Question

The ${\text{C}}{{\text{a}}^{{\text{2 + }}}}$ and ${{\text{F}}^ - }$ are located in ${\text{Ca}}{{\text{F}}_{\text{2}}}$crystal respectively at face-centred cubic lattice points and in
A. tetrahedral voids
B. half of tetrahedral voids
C. octahedral voids
D. half of octahedral voids

Answer 1

In a cubic lattice, one type of atoms or ions forms the crystal and the second type of atoms or ions are present in the voids. The unit cell has two types of voids, octahedral and tetrahedral. The number of voids depends upon the number of atoms or ions in a unit cell. We will determine the number of calcium ions. From this, we will determine the number of voids then based on the number of fluoride ions and voids we will decide the voids occupied by the fluoride ions.
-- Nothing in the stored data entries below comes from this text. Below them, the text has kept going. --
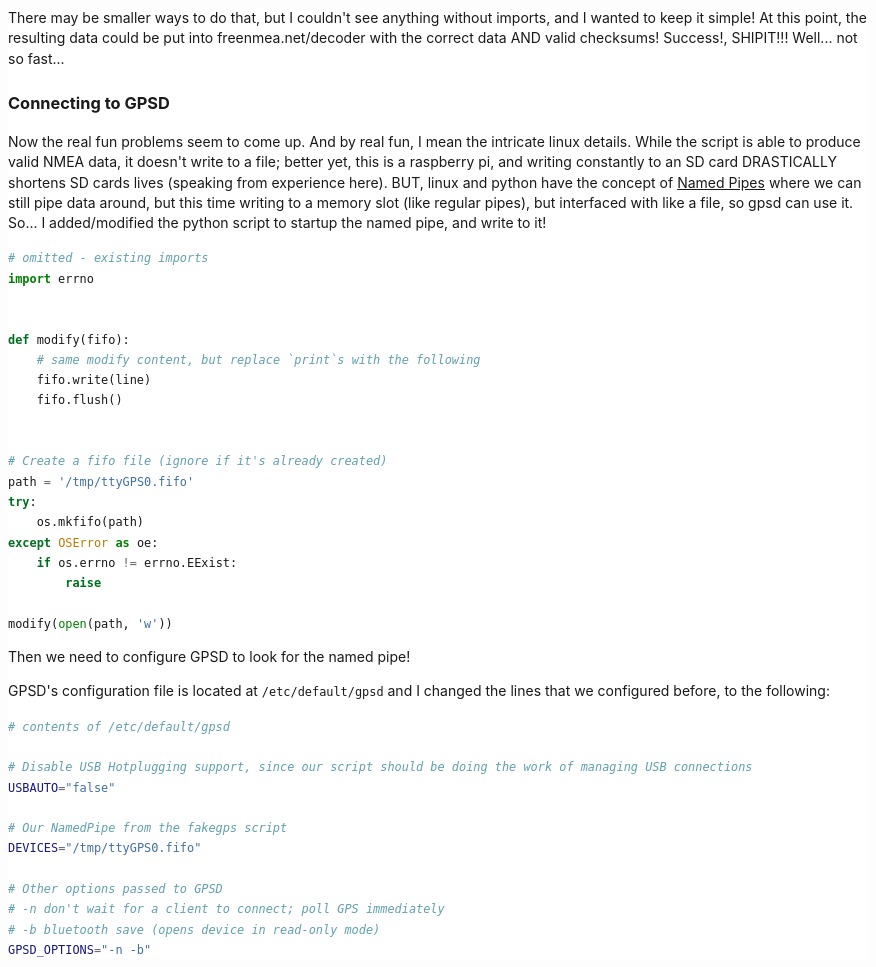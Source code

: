 There may be smaller ways to do that, but I couldn't see anything without imports, and I wanted to keep it simple!  At this point, the resulting data could be put into freenmea.net/decoder with the correct data AND valid checksums!  Success!, SHIPIT!!! Well... not so fast...


### Connecting to GPSD
Now the real fun problems seem to come up.  And by real fun, I mean the intricate linux details.  While the script is able to produce valid NMEA data, it doesn't write to a file; better yet, this is a raspberry pi, and writing constantly to an SD card DRASTICALLY shortens SD cards lives (speaking from experience here).  BUT, linux and python have the concept of [Named Pipes](https://en.wikipedia.org/wiki/Named_pipe) where we can still pipe data around, but this time writing to a memory slot (like regular pipes), but interfaced with like a file, so gpsd can use it.  So... I added/modified the python script to startup the named pipe, and write to it!

```py
# omitted - existing imports
import errno


def modify(fifo):
    # same modify content, but replace `print`s with the following
    fifo.write(line)
    fifo.flush()


# Create a fifo file (ignore if it's already created)
path = '/tmp/ttyGPS0.fifo'
try:
    os.mkfifo(path)
except OSError as oe:
    if os.errno != errno.EExist:
        raise

modify(open(path, 'w'))
```

Then we need to configure GPSD to look for the named pipe!

GPSD's configuration file is located at `/etc/default/gpsd` and I changed the lines that we configured before, to the following:

```sh
# contents of /etc/default/gpsd

# Disable USB Hotplugging support, since our script should be doing the work of managing USB connections
USBAUTO="false"

# Our NamedPipe from the fakegps script
DEVICES="/tmp/ttyGPS0.fifo"

# Other options passed to GPSD
# -n don't wait for a client to connect; poll GPS immediately
# -b bluetooth save (opens device in read-only mode)
GPSD_OPTIONS="-n -b"
```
Complete step-by-step answer:
It is given that ${\text{Ca}}{{\text{F}}_{\text{2}}}$forms face-centred cubic lattice in which ${\text{C}}{{\text{a}}^{{\text{2 + }}}}$ ions are located at face-centre lattice point.
The presence of ${\text{C}}{{\text{a}}^{{\text{2 + }}}}$ ions at face-centre lattice points is shown as follows:

The structure of a face-centered unit cell is as follows:

All the ions are the same (here, ${\text{C}}{{\text{a}}^{{\text{2 + }}}}$ ions) only for better understanding atoms are shown in different colours. The blue ions are at the corners. One green is on the face which is in front of us. One is on the face which is just opposite of the front. Four blue are on the remaining faces.
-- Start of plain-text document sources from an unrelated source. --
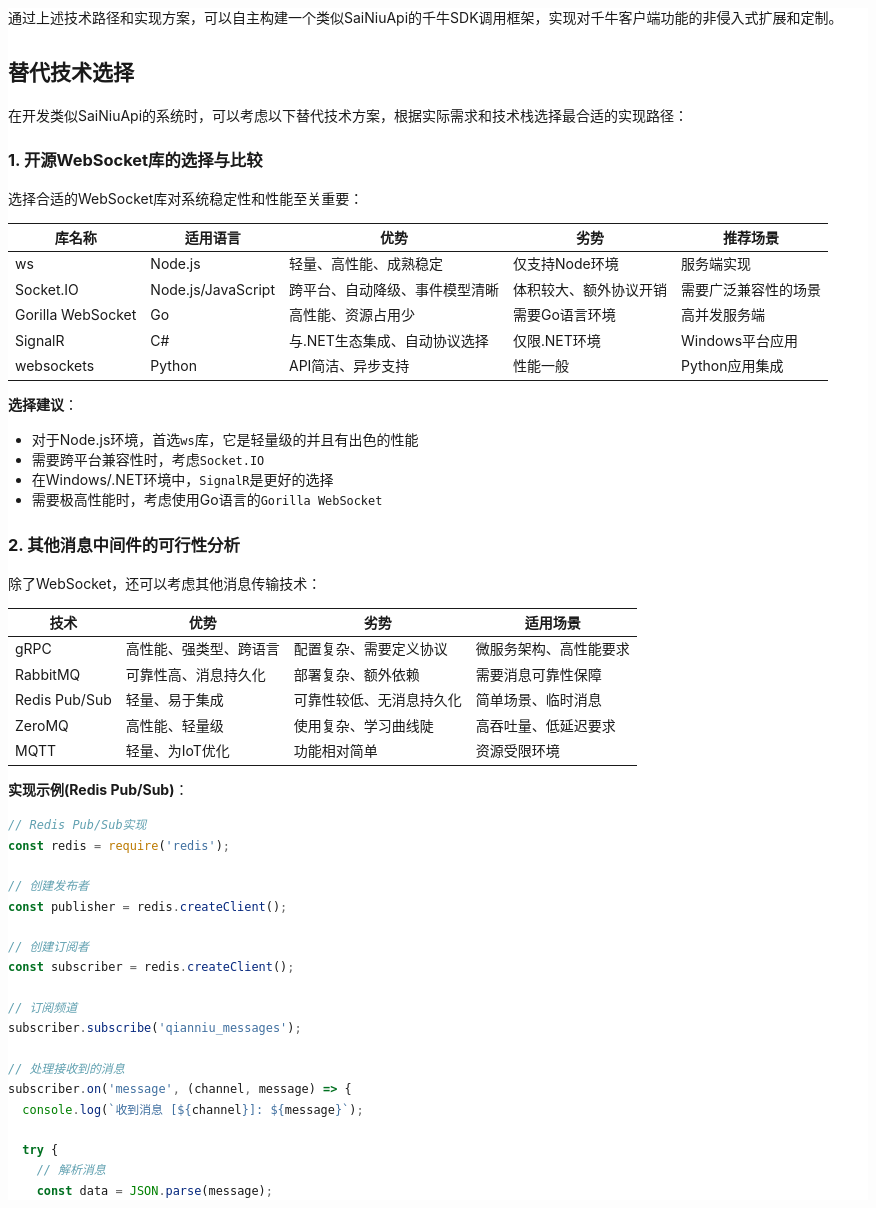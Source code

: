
 ```javascript
```

通过上述技术路径和实现方案，可以自主构建一个类似SaiNiuApi的千牛SDK调用框架，实现对千牛客户端功能的非侵入式扩展和定制。 

## 替代技术选择

在开发类似SaiNiuApi的系统时，可以考虑以下替代技术方案，根据实际需求和技术栈选择最合适的实现路径：

### 1. 开源WebSocket库的选择与比较

选择合适的WebSocket库对系统稳定性和性能至关重要：

| 库名称 | 适用语言 | 优势 | 劣势 | 推荐场景 |
|-------|---------|------|------|---------|
| ws | Node.js | 轻量、高性能、成熟稳定 | 仅支持Node环境 | 服务端实现 |
| Socket.IO | Node.js/JavaScript | 跨平台、自动降级、事件模型清晰 | 体积较大、额外协议开销 | 需要广泛兼容性的场景 |
| Gorilla WebSocket | Go | 高性能、资源占用少 | 需要Go语言环境 | 高并发服务端 |
| SignalR | C# | 与.NET生态集成、自动协议选择 | 仅限.NET环境 | Windows平台应用 |
| websockets | Python | API简洁、异步支持 | 性能一般 | Python应用集成 |

**选择建议**：
- 对于Node.js环境，首选`ws`库，它是轻量级的并且有出色的性能
- 需要跨平台兼容性时，考虑`Socket.IO`
- 在Windows/.NET环境中，`SignalR`是更好的选择
- 需要极高性能时，考虑使用Go语言的`Gorilla WebSocket`

### 2. 其他消息中间件的可行性分析

除了WebSocket，还可以考虑其他消息传输技术：

| 技术 | 优势 | 劣势 | 适用场景 |
|-----|------|------|---------|
| gRPC | 高性能、强类型、跨语言 | 配置复杂、需要定义协议 | 微服务架构、高性能要求 |
| RabbitMQ | 可靠性高、消息持久化 | 部署复杂、额外依赖 | 需要消息可靠性保障 |
| Redis Pub/Sub | 轻量、易于集成 | 可靠性较低、无消息持久化 | 简单场景、临时消息 |
| ZeroMQ | 高性能、轻量级 | 使用复杂、学习曲线陡 | 高吞吐量、低延迟要求 |
| MQTT | 轻量、为IoT优化 | 功能相对简单 | 资源受限环境 |

**实现示例(Redis Pub/Sub)**：
```javascript
// Redis Pub/Sub实现
const redis = require('redis');

// 创建发布者
const publisher = redis.createClient();

// 创建订阅者
const subscriber = redis.createClient();

// 订阅频道
subscriber.subscribe('qianniu_messages');

// 处理接收到的消息
subscriber.on('message', (channel, message) => {
  console.log(`收到消息 [${channel}]: ${message}`);
  
  try {
    // 解析消息
    const data = JSON.parse(message);
```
A face centered cubic unit cell has eight ${\text{C}}{{\text{a}}^{{\text{2 + }}}}$ ions at each corner and six ${\text{C}}{{\text{a}}^{{\text{2 + }}}}$ ions at each face. The ions present at the corner contribute $1/8$ in the unit cell and the ions present at face centre contribute $1/2$ in the unit cell. So, a total ions are,
${\text{ = }}\,\left( {{\text{1/8}}\, \times \,8} \right)\, + \left( {\,{\text{1/2}}\, \times \,{\text{6}}} \right)$
$= \,4$

So, in the face centered cubic lattice four ${\text{C}}{{\text{a}}^{{\text{2 + }}}}$ ions are present.The formula of number of voids is as follows:

Tetrahedral voids = ${\text{2n}}$
Octahedral void = n
Where,
n is the number of atoms in a unit cell.

So, in the face centered cubic lattice of ${\text{Ca}}{{\text{F}}_{\text{2}}}$ the number of tetrahedral void is eight and number of octahedral void is four.

Now, according to the formula of calcium fluoride${\text{Ca}}{{\text{F}}_{\text{2}}}$, we can say that the number of fluoride ions are double of number of calcium ions.

So, as the number of ${\text{C}}{{\text{a}}^{{\text{2 + }}}}$ is four so, the number of ${{\text{F}}^ - }$ ions will be eight.

So, eight fluoride ions will occupy eight tetrahedral voids.

So, the $Ca^{2+}$ and ${{\text{F}}^ - }$ are located in ${\text{Ca}}{{\text{F}}_{\text{2}}}$crystal respectively at face-centred cubic lattice points and in tetrahedral voids.

Therefore, option (A) tetrahedral voids is correct.

Note: The face centered cubic unit cell always has four octahedral and eight tetrahedral voids. In a face-centered cubic unit cell, two tetrahedral void is present at$\dfrac{{\sqrt {\text{3}} {\text{a}}}}{{\text{4}}}\,$ distance from corner. When three atoms are placed in a triangular plane, a cavity is formed and then we place an atom on this cavity a tetrahedral void forms. When we place four atoms in a plane and two atoms above and below the plane, the formed cavity is known as an octahedral void.